This matters most when the author is an agent. A property is far more durable than any particular implementation. The agent can rewrite the function five times, switch algorithms, refactor the module, and reverse(reverse(xs)) == xs still pins down what “correct” means across every rewrite. The property is a stable, human-readable encoding of intent that survives infinite regeneration: the same theory you choose to keep, now in a form a machine can enforce. That is comprehension debt held in check, because you maintain the property, not the thousand lines beneath it. And the counterexample it produces is machine-actionable: a failure that reads “Rule 7 violated for seed 24, round 5” tells an agent exactly what’s wrong, closing a tight generate-check-repair loop.
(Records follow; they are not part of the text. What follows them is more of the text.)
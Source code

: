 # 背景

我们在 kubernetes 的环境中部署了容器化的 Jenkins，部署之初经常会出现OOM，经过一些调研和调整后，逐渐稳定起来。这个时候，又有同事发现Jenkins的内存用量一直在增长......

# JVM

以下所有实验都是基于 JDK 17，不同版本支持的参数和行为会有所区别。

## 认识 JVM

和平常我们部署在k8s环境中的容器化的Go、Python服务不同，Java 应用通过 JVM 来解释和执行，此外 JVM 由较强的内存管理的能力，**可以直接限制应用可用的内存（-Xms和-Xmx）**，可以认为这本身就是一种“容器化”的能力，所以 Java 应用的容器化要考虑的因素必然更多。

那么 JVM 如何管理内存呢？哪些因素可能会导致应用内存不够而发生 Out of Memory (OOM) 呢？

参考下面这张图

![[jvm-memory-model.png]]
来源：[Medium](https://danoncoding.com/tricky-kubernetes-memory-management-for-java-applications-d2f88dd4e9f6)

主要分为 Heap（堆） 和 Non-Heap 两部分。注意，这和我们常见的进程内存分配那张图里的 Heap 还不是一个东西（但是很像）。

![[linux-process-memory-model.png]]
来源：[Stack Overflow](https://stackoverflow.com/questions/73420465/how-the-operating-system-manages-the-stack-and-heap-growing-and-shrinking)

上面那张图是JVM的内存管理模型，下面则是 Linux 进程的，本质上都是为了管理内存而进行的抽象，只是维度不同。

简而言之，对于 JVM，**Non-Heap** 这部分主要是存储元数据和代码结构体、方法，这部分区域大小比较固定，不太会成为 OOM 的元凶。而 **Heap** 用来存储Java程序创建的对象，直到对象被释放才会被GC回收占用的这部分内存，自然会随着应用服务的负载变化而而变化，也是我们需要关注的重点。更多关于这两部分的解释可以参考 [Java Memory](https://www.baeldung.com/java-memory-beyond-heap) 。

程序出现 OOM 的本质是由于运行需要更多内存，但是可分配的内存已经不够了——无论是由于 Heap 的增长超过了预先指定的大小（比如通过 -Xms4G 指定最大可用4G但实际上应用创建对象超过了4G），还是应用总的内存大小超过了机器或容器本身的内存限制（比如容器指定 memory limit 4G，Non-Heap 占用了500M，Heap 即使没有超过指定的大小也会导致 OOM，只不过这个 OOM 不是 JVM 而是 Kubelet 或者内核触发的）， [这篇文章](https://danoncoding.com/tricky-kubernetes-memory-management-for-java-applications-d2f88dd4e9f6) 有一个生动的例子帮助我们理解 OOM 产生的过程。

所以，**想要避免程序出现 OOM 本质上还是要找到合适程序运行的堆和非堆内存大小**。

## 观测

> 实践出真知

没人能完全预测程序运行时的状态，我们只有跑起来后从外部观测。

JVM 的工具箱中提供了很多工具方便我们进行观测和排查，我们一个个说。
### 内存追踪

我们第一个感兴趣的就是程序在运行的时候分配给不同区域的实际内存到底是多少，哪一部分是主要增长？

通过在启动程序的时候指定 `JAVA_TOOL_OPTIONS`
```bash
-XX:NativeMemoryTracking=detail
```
It runs in both directions, too. Anthropic recently built an agent that infers properties from a target library’s code and docs, writes the Hypothesis tests, and runs them; pointed at over 100 of the most-downloaded Python packages, it surfaced genuine, reported bugs. Agents can write the properties, and properties can police the agents. There’s measured evidence the trade pays off, too: in one re-grading of LLM-written solutions, a fifth or more of the “passing” code violated a stated property once you checked against properties instead of standard unit tests (From Prompts to Properties, FSE 2025). But an agent-written property isn’t free correctness; in Anthropic’s study only about 56% of the raw bug reports held up until a ranking step. A human or a second checker still sits in the loop deciding what’s real. Properties raise the ceiling on what you can catch. They don’t take you out of the room.
A spectrum of rigor
Property-based testing is one technique among several, and it helps to see the whole landscape. The usual way to draw it is as a ladder of confidence, but that picture misleads. What actually varies from one technique to the next is two things: what the technique quantifies over (one input, a class of inputs, all inputs) and what it costs.
flowchart TB
subgraph G1[Universal over an error class · about free]
TYPES[Types
compile-time]
ASSERT[Assertions
& contracts]
end
subgraph G2[Sound bug-finders · a hit is a real bug, a clean run proves nothing]
PBT[Property-based
testing]
FUZZ[Coverage-guided
fuzzing]
end
subgraph G3[Aimed at completeness · a pass covers every input]
MC[Model
checking]
PROOF[Formal
proof]
end
ASSERT -.->|rising authoring cost| PBT
FUZZ -.->|rising authoring cost| MC
| Technique | What it quantifies over | What it catches | Cost |
|---|---|---|---|
| Types | All values of a class of errors | Whole categories of “wrong thing here,” universally | ~Free |
| Assertions / contracts | This run, at the point of check | Invariant violations, after the fact | Cheap |
| Property-based testing | Generated inputs against a stated property | Edge cases you’d never enumerate, where you can state an invariant | Low |
| Fuzzing | Generated inputs against “does it crash” | Memory bugs, parser failures, panics, with no spec required | Low (needs a harness) |
| Model checking | The reachable state space | Deep concurrency / ordering bugs | High |
| Formal proof | All inputs, mathematically | Entire categories, permanently | Very high |
The arrow on that diagram is cost, not confidence, and the column that matters is the second one. Types give a universal guarantee over a whole class of errors at compile time: that is strong in kind, even though it’s the cheapest thing on the list. And fuzzing and PBT don’t cleanly rank against each other. Fuzzing finds deep bugs PBT never will because it doesn’t need you to know what you’re looking for; PBT encodes semantic invariants a fuzzer can’t express. They’re complementary, not ordered.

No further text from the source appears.